Plus de vingt ans plus tard, Yann Rausis est toujours habité par cette âme d’enfant. «Même s’il y a d’autres contraintes aujourd’hui, ce cœur juvénile est toujours présent.» Une passion pour la nature qu’il n’aurait peut-être jamais eue sans son père, guide de montagne. «C’est lui qui m’a initié à la montagne, à sa lecture et à sa compréhension. C’est lui aussi qui m’a fait goûter à mes premiers virages de poudreuse. Si j’en suis là aujourd’hui, c’est en grande partie grâce à lui.»
Des envies artistiques et cinématographiques
Dès cette saison, il pourra profiter à 100% de cette nature qu’il chérit tant. Libéré de toute contrainte académique, il n’a pas encore songé à son après-saison pour autant. «J’essaie de ne pas me projeter si loin. Tellement de choses se décident sur le moment, tant d’expériences m’attendent ces prochains mois qu’il ne sert à rien d’établir de plan précis.»
Seule certitude, Yann Rausis pourra sculpter ses lignes sans appréhension. S’il dit que ses études lui permettaient de trouver un équilibre, il n’aura pas le temps de s’ennuyer ces prochains mois pour autant. «J’ai toujours eu besoin d’avoir quelque chose à côté du freeride. Cette année, je profiterai de prendre du temps pour lire, pour jouer un peu de musique, que ce soit du piano ou de la guitare. Toujours par simple plaisir.»
« Réaliser quelque chose d’artistique et de cinématographique autour du ski me plairait réellement.»

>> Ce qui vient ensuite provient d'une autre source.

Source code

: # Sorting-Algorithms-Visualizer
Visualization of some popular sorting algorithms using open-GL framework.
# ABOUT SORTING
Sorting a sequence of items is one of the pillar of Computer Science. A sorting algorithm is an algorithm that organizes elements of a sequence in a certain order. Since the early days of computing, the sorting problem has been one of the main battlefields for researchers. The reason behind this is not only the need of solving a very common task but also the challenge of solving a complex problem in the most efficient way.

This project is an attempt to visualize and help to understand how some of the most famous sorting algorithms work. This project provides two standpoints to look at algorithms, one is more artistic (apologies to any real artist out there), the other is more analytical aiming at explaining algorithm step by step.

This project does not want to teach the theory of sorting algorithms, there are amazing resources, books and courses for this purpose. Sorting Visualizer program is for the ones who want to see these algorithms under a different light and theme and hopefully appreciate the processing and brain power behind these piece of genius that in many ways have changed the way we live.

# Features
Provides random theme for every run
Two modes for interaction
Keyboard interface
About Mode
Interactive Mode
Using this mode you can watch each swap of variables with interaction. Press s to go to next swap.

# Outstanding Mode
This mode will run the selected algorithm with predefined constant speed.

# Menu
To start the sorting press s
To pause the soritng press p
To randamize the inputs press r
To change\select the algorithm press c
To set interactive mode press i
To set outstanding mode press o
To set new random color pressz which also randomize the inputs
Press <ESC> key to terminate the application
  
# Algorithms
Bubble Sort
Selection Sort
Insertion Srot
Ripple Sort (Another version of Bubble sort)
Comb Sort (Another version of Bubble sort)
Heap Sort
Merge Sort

Autant d’activités qui lui permettent de retrouver cette liberté et cette part d’instinct qu’offre le freeride. Ce qui n’était pas le cas du ski alpin par lequel il est également passé. «Plus je tournais entre les piquets, plus j’avais envie d’en sortir», sourit Yann Rausis, membre du ski-club Champex-Ferret durant deux ans. «Mais je ne peux que remercier toutes les personnes qui m’ont enseigné la technique. Elle m’aide énormément à présent», termine celui dont la modestie l’emmènera certainement vers d’autres sommets encore. «A terme, j’aimerais me consacrer encore davantage à la vidéo. Réaliser quelque chose d’artistique et de cinématographique autour du ski me plairait réellement.»